Arts, On Campus

Lindsay Caplan Examines Significance of ‘New Media’ Art

The art, art history, and film department continued its search for a new assistant professor of modern and contemporary art this week with a presentation from Lindsay Caplan, the second in a series of three lecturers who are finalists for the position. Caplan comes from Brown University, where she is a research associate and teaches courses on modern art. Caplan received her bachelor’s degree from Wesleyan University, a master’s in sociology from the City University of New York (CUNY), and a doctorate in art history from the graduate center at CUNY. 

Caplan’s lecture, entitled “Why ‘Programmed’ Art? The Social Significance of Early Computer Art in 1960s Italy,” focused heavily on her current research in art, social theory, technology, and politics. Caplan’s research aims to combine the social sciences with art in order to better understand the context in which certain art is made. She is currently working on a book that focuses on this theme, in particular the era of “new media” in 1960s Italy and how society and technological advances heavily influenced the art scene during this time. 

“My aim with this talk, as with my writing and teaching, is to demonstrate how the study of modern and contemporary art can contribute productively to broader conversations about society, collective agency, and the capacity for social change,” Caplan said. “Art history is, in my view, a way to excavate alternative visions of humanity and social life. It can stage an experiential encounter with the radically different, take us outside ourselves, and defamiliarize the familiar.” 

While presenting the works of the post-war art collective Arte Programmata, Caplan explained how ordinary materials and unassuming settings can be completely transformed by art into something that shocks viewers and causes them to feel a type of sensory dislocation or confusion. A major component of the works in the Arte Programmata is the ability of viewers to interact with the art. 

“The artist is a programmer who provides a platform for engagement, but does not ultimately determine its end,” Caplan said. “Program works include the audience in the creative process, empowering them to exercise their uniquely human creativity at once echoed and encouraged by the mutating form of the work.” 

Although the idea of unlimited creativity sounds appealing, Caplan argued that the experience of program art is not one of openness and liberation, but a rather limited experienced.

“The crux of my argument is that behind all this rhetoric of openness and freedom is the more complex and historically interesting assertion that for any kind of social engagement to take place, one needs a commonly shared platform, a set of protocols, a program,” Caplain said.  

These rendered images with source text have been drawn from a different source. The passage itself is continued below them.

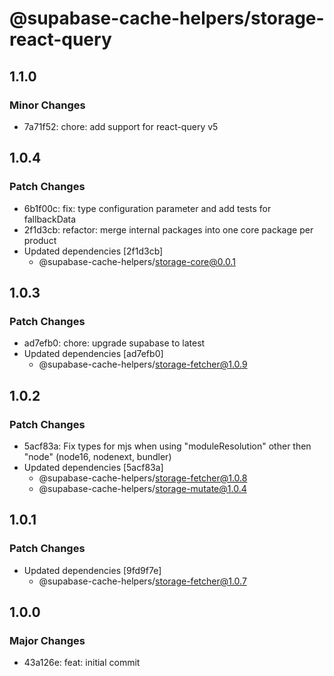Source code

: # @supabase-cache-helpers/storage-react-query

## 1.1.0

### Minor Changes

- 7a71f52: chore: add support for react-query v5

## 1.0.4

### Patch Changes

- 6b1f00c: fix: type configuration parameter and add tests for fallbackData
- 2f1d3cb: refactor: merge internal packages into one core package per product
- Updated dependencies [2f1d3cb]
  - @supabase-cache-helpers/storage-core@0.0.1

## 1.0.3

### Patch Changes

- ad7efb0: chore: upgrade supabase to latest
- Updated dependencies [ad7efb0]
  - @supabase-cache-helpers/storage-fetcher@1.0.9

## 1.0.2

### Patch Changes

- 5acf83a: Fix types for mjs when using "moduleResolution" other then "node" (node16, nodenext, bundler)
- Updated dependencies [5acf83a]
  - @supabase-cache-helpers/storage-fetcher@1.0.8
  - @supabase-cache-helpers/storage-mutate@1.0.4

## 1.0.1

### Patch Changes

- Updated dependencies [9fd9f7e]
  - @supabase-cache-helpers/storage-fetcher@1.0.7

## 1.0.0

### Major Changes

- 43a126e: feat: initial commit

Caplan presented the 1964 exhibit Space, Light Lines, and Spectators by Davide Boriani to emphasize this point. Boriani’s exhibit was simply a dark, square room with 32 motion-sensor spotlights attached to the walls and ceiling. This interactive environment was meant to give visitors a deep sense of ambiguity as to who or what was in control as different lights were triggered, illuminating the spots visitors were walking through. The combination of different sounds and lights flashing on and off was designed to encourage viewers to feel how manipulated their environment is and can be.

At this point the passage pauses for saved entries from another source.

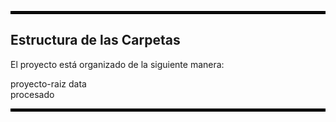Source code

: 
<hr style="border: 2px solid #000000;" />

## Estructura de las Carpetas

El proyecto está organizado de la siguiente manera:


proyecto-raiz
 data   
    procesado
    

<hr style="border: 2px solid #000000;" />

“These works are clearly about control, but what does it mean to enclose the viewers and to claim that this enclosure activates, liberates, or otherwise frees the audience?” Caplan said. 

She said this contradictory style was actually due to the artist’s reaction to the political situation in Italy at the time, when the structure of communism was quickly collapsing while consumerism was creeping into the culture.

“Now, in this context, artists felt that they had to navigate the Cold War ideological terms of individuality and collectivity with precision,” Caplan said. “And this, I contend, is the reason why artists of Arte Programmata turned to early computer technologies and cybernetics and information theory and related ideas.”

Caplan closed her lecture by further explaining the narrative arc of her upcoming book and how she transitions from describing the origin of Arte Programmata to the way the Arte Programmata style still has a strong influence on art in the present day. 

“This book centers on the way that art and technology are equally means of structuring social interaction,” Caplain said. “It presumes that art is actually a place where these questions of society can be confronted, experimented with, and better understood.”